[[ Entries provided, beginning ]]

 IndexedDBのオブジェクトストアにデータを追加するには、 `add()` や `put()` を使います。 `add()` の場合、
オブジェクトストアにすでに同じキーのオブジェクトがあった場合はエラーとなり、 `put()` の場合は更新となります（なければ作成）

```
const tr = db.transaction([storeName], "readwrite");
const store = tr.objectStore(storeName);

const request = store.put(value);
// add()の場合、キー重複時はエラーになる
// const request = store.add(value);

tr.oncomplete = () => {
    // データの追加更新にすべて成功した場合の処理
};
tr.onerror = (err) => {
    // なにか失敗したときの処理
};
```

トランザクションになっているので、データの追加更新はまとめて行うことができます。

[[ Entries provided, end ]]

> _What you should do_: Set down the entries again, exactly as they stand above.

> _Your response_:
 IndexedDBのオブジェクトストアにデータを追加するには、 `add()` や `put()` を使います。 `add()` の場合、
オブジェクトストアにすでに同じキーのオブジェクトがあった場合はエラーとなり、 `put()` の場合は更新となります（なければ作成）

```
const tr = db.transaction([storeName], "readwrite");
const store = tr.objectStore(storeName);

const request = store.put(value);
// add()の場合、キー重複時はエラーになる
// const request = store.add(value);

tr.oncomplete = () => {
    // データの追加更新にすべて成功した場合の処理
};
tr.onerror = (err) => {
    // なにか失敗したときの処理
};
```

トランザクションになっているので、データの追加更新はまとめて行うことができます。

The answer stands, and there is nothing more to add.